= Problem statement =
Set down all of the records word for word.

[Record set Boundary: Start]

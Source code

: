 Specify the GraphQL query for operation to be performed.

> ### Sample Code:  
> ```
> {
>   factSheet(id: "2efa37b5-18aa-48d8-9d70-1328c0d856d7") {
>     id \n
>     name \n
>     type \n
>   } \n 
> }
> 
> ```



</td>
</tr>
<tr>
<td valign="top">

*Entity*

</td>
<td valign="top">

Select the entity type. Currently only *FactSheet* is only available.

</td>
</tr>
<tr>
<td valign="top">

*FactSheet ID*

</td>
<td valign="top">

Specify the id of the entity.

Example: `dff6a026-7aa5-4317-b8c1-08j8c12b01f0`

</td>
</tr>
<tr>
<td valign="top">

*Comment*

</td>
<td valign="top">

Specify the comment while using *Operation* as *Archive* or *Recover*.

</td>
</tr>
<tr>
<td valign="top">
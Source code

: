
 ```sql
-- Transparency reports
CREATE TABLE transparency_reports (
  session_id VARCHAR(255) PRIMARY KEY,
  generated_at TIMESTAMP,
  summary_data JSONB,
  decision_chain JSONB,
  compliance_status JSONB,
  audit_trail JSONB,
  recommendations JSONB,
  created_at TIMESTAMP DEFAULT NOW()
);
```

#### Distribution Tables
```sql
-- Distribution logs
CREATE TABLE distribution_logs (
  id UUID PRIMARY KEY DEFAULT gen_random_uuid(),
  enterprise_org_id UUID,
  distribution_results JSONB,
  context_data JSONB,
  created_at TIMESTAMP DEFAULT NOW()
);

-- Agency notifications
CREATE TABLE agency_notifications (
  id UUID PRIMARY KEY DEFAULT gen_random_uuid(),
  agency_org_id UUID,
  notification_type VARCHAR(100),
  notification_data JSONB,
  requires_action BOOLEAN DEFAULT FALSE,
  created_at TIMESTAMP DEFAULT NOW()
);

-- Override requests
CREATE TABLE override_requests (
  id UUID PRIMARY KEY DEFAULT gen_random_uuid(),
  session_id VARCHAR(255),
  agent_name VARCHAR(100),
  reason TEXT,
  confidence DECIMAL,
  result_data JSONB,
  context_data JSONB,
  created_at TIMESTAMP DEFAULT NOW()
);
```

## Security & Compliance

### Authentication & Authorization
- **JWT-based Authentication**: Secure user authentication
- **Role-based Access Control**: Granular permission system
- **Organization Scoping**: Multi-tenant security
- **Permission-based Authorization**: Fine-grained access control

[Record set Boundary: End]

= Written response =
Source code

: Specify the GraphQL query for operation to be performed.

> ### Sample Code:  
> ```
> {
>   factSheet(id: "2efa37b5-18aa-48d8-9d70-1328c0d856d7") {
>     id \n
>     name \n
>     type \n
>   } \n 
> }
> 
> ```



</td>
</tr>
<tr>
<td valign="top">

*Entity*

</td>
<td valign="top">

Select the entity type. Currently only *FactSheet* is only available.

</td>
</tr>
<tr>
<td valign="top">

*FactSheet ID*

</td>
<td valign="top">

Specify the id of the entity.

Example: `dff6a026-7aa5-4317-b8c1-08j8c12b01f0`

</td>
</tr>
<tr>
<td valign="top">

*Comment*

</td>
<td valign="top">

Specify the comment while using *Operation* as *Archive* or *Recover*.

</td>
</tr>
<tr>
<td valign="top">
Source code

:
 ```sql
-- Transparency reports
CREATE TABLE transparency_reports (
  session_id VARCHAR(255) PRIMARY KEY,
  generated_at TIMESTAMP,
  summary_data JSONB,
  decision_chain JSONB,
  compliance_status JSONB,
  audit_trail JSONB,
  recommendations JSONB,
  created_at TIMESTAMP DEFAULT NOW()
);
```

#### Distribution Tables
```sql
-- Distribution logs
CREATE TABLE distribution_logs (
  id UUID PRIMARY KEY DEFAULT gen_random_uuid(),
  enterprise_org_id UUID,
  distribution_results JSONB,
  context_data JSONB,
  created_at TIMESTAMP DEFAULT NOW()
);

-- Agency notifications
CREATE TABLE agency_notifications (
  id UUID PRIMARY KEY DEFAULT gen_random_uuid(),
  agency_org_id UUID,
  notification_type VARCHAR(100),
  notification_data JSONB,
  requires_action BOOLEAN DEFAULT FALSE,
  created_at TIMESTAMP DEFAULT NOW()
);

-- Override requests
CREATE TABLE override_requests (
  id UUID PRIMARY KEY DEFAULT gen_random_uuid(),
  session_id VARCHAR(255),
  agent_name VARCHAR(100),
  reason TEXT,
  confidence DECIMAL,
  result_data JSONB,
  context_data JSONB,
  created_at TIMESTAMP DEFAULT NOW()
);
```

## Security & Compliance

### Authentication & Authorization
- **JWT-based Authentication**: Secure user authentication
- **Role-based Access Control**: Granular permission system
- **Organization Scoping**: Multi-tenant security
- **Permission-based Authorization**: Fine-grained access control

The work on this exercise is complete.